Task goal:
Lines to restate from the data below: from the one containing "#### [【网海拾贝】民主" to the one containing "#### [【网海拾贝】中共已成世界秩序", both included. Give them again exactly, and only them.

Dataset extract:
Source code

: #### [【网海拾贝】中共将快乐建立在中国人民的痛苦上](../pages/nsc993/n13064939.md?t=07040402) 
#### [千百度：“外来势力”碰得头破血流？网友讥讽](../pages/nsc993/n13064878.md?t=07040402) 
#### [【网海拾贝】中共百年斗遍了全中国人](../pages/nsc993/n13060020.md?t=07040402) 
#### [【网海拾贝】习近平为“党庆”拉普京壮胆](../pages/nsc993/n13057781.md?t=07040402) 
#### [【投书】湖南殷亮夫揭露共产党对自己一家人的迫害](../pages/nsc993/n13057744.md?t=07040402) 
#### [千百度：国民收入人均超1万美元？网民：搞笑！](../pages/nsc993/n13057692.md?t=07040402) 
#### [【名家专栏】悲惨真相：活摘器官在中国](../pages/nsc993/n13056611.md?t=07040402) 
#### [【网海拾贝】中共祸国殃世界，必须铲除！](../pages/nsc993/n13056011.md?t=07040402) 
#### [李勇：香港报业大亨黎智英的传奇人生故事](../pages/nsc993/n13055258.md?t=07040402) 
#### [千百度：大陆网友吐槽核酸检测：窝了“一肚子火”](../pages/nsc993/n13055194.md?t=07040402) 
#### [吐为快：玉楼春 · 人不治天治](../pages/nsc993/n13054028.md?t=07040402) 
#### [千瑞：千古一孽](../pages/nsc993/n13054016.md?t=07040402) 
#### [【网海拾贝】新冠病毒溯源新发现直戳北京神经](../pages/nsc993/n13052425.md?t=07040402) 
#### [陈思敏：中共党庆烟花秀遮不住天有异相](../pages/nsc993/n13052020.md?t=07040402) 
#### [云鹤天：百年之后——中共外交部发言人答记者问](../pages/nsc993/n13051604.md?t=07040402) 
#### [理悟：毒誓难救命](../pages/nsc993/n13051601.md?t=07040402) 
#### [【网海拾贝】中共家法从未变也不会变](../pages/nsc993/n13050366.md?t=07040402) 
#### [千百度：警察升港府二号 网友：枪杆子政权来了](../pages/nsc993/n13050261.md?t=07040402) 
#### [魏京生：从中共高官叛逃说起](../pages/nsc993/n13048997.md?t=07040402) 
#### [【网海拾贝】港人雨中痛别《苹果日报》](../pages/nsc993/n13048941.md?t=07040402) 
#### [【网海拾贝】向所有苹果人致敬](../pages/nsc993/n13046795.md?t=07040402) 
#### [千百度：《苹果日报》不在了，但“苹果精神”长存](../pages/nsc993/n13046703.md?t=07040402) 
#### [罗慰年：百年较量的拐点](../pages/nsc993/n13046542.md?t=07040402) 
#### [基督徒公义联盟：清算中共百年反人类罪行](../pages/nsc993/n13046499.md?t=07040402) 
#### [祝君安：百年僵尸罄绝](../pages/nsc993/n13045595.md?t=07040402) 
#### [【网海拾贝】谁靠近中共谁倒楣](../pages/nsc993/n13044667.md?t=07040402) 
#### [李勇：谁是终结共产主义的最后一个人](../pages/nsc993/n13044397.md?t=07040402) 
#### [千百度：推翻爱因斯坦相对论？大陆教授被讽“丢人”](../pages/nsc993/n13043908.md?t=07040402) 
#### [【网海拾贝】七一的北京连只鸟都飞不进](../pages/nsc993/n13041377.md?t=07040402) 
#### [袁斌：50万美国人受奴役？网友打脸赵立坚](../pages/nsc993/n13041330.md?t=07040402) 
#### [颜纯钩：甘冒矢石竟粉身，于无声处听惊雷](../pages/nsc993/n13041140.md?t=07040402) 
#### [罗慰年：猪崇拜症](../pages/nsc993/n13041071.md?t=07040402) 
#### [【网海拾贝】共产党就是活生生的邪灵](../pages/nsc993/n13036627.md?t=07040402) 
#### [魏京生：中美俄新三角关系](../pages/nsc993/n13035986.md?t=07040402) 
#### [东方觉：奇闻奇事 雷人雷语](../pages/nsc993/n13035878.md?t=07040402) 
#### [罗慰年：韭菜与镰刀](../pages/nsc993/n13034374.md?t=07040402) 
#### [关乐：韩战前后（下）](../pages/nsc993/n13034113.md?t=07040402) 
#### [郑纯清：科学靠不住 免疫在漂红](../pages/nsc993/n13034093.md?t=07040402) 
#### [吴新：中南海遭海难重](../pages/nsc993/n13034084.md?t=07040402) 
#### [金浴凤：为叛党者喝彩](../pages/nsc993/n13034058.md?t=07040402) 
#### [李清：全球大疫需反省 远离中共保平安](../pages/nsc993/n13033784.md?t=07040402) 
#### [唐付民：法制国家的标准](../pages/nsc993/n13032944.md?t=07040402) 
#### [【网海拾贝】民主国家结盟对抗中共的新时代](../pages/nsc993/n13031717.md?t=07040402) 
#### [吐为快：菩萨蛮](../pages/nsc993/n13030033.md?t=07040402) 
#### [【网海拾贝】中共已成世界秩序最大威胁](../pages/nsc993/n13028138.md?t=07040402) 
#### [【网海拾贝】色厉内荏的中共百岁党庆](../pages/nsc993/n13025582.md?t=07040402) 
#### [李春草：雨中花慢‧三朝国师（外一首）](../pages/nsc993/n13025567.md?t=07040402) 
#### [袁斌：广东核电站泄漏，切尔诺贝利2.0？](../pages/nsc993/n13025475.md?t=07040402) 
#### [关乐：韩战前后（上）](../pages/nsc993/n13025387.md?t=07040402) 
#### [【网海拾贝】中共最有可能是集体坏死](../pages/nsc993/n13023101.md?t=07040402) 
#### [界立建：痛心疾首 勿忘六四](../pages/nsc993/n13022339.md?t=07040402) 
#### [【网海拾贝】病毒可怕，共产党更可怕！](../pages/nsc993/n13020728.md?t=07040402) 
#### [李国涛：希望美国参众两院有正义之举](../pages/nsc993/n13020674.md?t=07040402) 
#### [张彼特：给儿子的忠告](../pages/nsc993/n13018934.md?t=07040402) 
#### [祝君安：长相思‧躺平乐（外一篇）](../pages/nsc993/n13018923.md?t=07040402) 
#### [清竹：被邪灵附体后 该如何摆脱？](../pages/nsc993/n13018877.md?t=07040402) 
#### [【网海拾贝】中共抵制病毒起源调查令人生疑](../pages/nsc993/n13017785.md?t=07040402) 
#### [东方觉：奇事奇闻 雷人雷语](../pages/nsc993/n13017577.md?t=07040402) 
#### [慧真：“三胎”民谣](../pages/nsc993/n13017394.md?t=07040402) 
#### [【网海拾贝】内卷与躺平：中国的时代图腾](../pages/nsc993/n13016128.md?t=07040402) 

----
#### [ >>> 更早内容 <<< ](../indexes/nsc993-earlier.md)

Solution to the problem:
#### [【网海拾贝】民主国家结盟对抗中共的新时代](../pages/nsc993/n13031717.md?t=07040402) 
#### [吐为快：菩萨蛮](../pages/nsc993/n13030033.md?t=07040402) 
#### [【网海拾贝】中共已成世界秩序最大威胁](../pages/nsc993/n13028138.md?t=07040402) 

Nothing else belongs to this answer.